Like every young person, I used to get indignant over the idea of losing your passion as you get older, enter the workforce, and so on and so forth as the years go by. Especially when it came to matters of faith, I resented the notion that enthusiasm naturally fades with age.
Sitting in my own bright-eyed and pompous enthusiasm, I felt that childlikeness and its inherent wonder was such a necessary trait in God’s Kingdom that it was inexcusable to put it down in exchange for anything else. But this is a challenge in itself when you’re no longer an actual child.

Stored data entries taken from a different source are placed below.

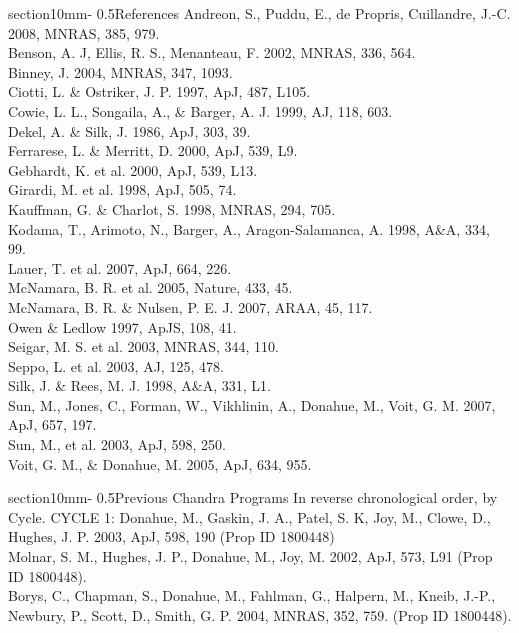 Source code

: \documentclass[letterpaper,11pt]{article}
\makeatletter
\renewcommand{\section}{\@startsection%
{section}{1}{0mm}{-\baselineskip}%
{0.5\baselineskip}{\normalfont\Large\bfseries}}%
\makeatother
\begin{document}
\section{References}
Andreon, S., Puddu, E., de Propris, Cuillandre, J.-C. 2008, MNRAS, 385, 979.\\
Benson, A. J, Ellis, R. S., Menanteau, F. 2002, MNRAS, 336, 564.\\
Binney, J. 2004, MNRAS, 347, 1093.\\
Ciotti, L. \& Ostriker, J. P. 1997, ApJ, 487, L105.\\
Cowie, L. L., Songaila, A., \& Barger, A. J. 1999, AJ, 118, 603.\\
Dekel, A.  \& Silk, J. 1986, ApJ, 303, 39.\\
Ferrarese, L. \& Merritt, D. 2000, ApJ, 539, L9.\\
Gebhardt, K. et al. 2000, ApJ, 539, L13.\\
Girardi, M. et al. 1998, ApJ, 505, 74.\\
Kauffman, G. \& Charlot, S. 1998, MNRAS, 294, 705.\\
Kodama, T., Arimoto, N., Barger, A., Aragon-Salamanca, A. 1998, A\&A, 334, 99.\\
Lauer, T. et al. 2007, ApJ, 664, 226.\\
McNamara, B. R. et al. 2005, Nature, 433, 45.\\
McNamara, B. R. \& Nulsen, P. E. J. 2007, ARAA, 45, 117.\\
Owen \& Ledlow 1997, ApJS, 108, 41.\\
Seigar, M. S. et al. 2003, MNRAS, 344, 110.\\
Seppo, L. et al. 2003, AJ, 125, 478.\\
Silk, J. \& Rees, M. J. 1998, A\&A, 331, L1.\\
Sun, M., Jones, C., Forman, W., Vikhlinin, A., Donahue, M., Voit, G. M. 2007, ApJ, 657, 197.\\
Sun, M., et al. 2003, ApJ, 598, 250.\\
Voit, G. M., \& Donahue, M. 2005, ApJ, 634, 955.

\onecolumn

\section{Previous Chandra Programs}
In reverse chronological order, by Cycle.
CYCLE 1:
Donahue, M., Gaskin, J. A., Patel, S. K, Joy, M., Clowe, D., Hughes, J. P. 2003, ApJ, 598, 190 (Prop ID 1800448)\\
Molnar, S. M., Hughes, J. P., Donahue, M., Joy, M. 2002, ApJ, 573, L91 (Prop ID 1800448).\\
Borys, C., Chapman, S., Donahue, M., Fahlman, G., Halpern, M., Kneib, J.-P., Newbury, P., Scott, D., Smith, G. P. 
2004, MNRAS, 352, 759. (Prop ID 1800448).\\
\end{document}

Every season has its charm, and we learn to embrace it sooner or later, whether we like it or not. That’s what I notice in relationships – that while newness or change is hard at first, we slowly start to get comfortable with where we are all over again.
I mean that in the best possible way, kind of like breaking in new shoes. And as it is with age, we realise we actually like the quietness of hot tea without sugar in the mornings, or the quicker rhythm of our heels on the walk to work, the smaller social circle, the kid snuggled between us and our spouse.
It’s the same for walking with God. Something about a weathered familiarity has begun to appeal to me, an intimacy where you finish each other’s sentences, that kind of thing. Have you ever watched an expert speak on something? In a TED talk, or perhaps a lecture in school? I remember seeing one recently and thinking, I want to be able to talk about God like that.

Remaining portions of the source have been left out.